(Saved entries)
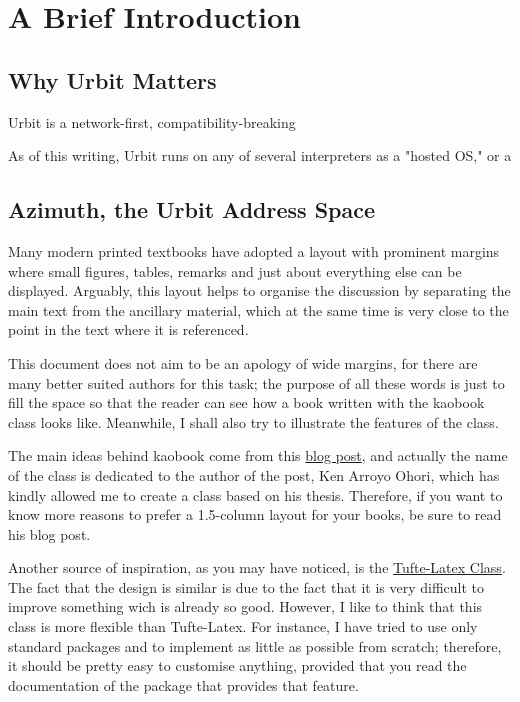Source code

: \setchapterpreamble[u]{\margintoc}
\chapter{A Brief Introduction}


\section{Why Urbit Matters}

Urbit is a  network-first,
compatibility-breaking

As of this writing, Urbit runs on any of several interpreters as a "hosted OS," or a



\section{Azimuth, the Urbit Address Space}

Many modern printed textbooks have adopted a layout with prominent
margins where small figures, tables, remarks and just about everything
else can be displayed. Arguably, this layout helps to organise the
	discussion by separating the main text from the ancillary material,
	which at the same time is very close to the point in the text where
	it is referenced.

This document does not aim to be an apology of wide margins, for there
are many better suited authors for this task; the purpose of all these
words is just to fill the space so that the reader can see how a book
written with the kaobook class looks like. Meanwhile, I shall also try
to illustrate the features of the class.

The main ideas behind kaobook come from this
\href{https://3d.bk.tudelft.nl/ken/en/2016/04/17/a-1.5-column-layout-in-latex.html}{blog
	post}, and actually the name of the class is dedicated to the author
of the post, Ken Arroyo Ohori, which has kindly allowed me to create a
class based on his thesis. Therefore, if you want to know more reasons
to prefer a 1.5-column layout for your books, be sure to read his blog
post.

Another source of inspiration, as you may have noticed, is the
\href{https://github.com/Tufte-LaTeX/tufte-latex}{Tufte-Latex Class}.
The fact that the design is similar is due to the fact that it is very
difficult to improve something wich is already so good. However, I like
to think that this class is more flexible than Tufte-Latex. For
instance, I have tried to use only standard packages and to implement as
little as possible from scratch; therefore, it should be pretty easy
to customise anything, provided that you read the documentation of the
package that provides that feature.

Task details ▸ Leave images out of the retyped records; keep all else exact.

Solution to this problem ▸
Source code

: \setchapterpreamble[u]{\margintoc}
\chapter{A Brief Introduction}


\section{Why Urbit Matters}

Urbit is a  network-first,
compatibility-breaking

As of this writing, Urbit runs on any of several interpreters as a "hosted OS," or a



\section{Azimuth, the Urbit Address Space}

Many modern printed textbooks have adopted a layout with prominent
margins where small figures, tables, remarks and just about everything
else can be displayed. Arguably, this layout helps to organise the
	discussion by separating the main text from the ancillary material,
	which at the same time is very close to the point in the text where
	it is referenced.

This document does not aim to be an apology of wide margins, for there
are many better suited authors for this task; the purpose of all these
words is just to fill the space so that the reader can see how a book
written with the kaobook class looks like. Meanwhile, I shall also try
to illustrate the features of the class.

The main ideas behind kaobook come from this
\href{https://3d.bk.tudelft.nl/ken/en/2016/04/17/a-1.5-column-layout-in-latex.html}{blog
	post}, and actually the name of the class is dedicated to the author
of the post, Ken Arroyo Ohori, which has kindly allowed me to create a
class based on his thesis. Therefore, if you want to know more reasons
to prefer a 1.5-column layout for your books, be sure to read his blog
post.

Another source of inspiration, as you may have noticed, is the
\href{https://github.com/Tufte-LaTeX/tufte-latex}{Tufte-Latex Class}.
The fact that the design is similar is due to the fact that it is very
difficult to improve something wich is already so good. However, I like
to think that this class is more flexible than Tufte-Latex. For
instance, I have tried to use only standard packages and to implement as
little as possible from scratch; therefore, it should be pretty easy
to customise anything, provided that you read the documentation of the
package that provides that feature.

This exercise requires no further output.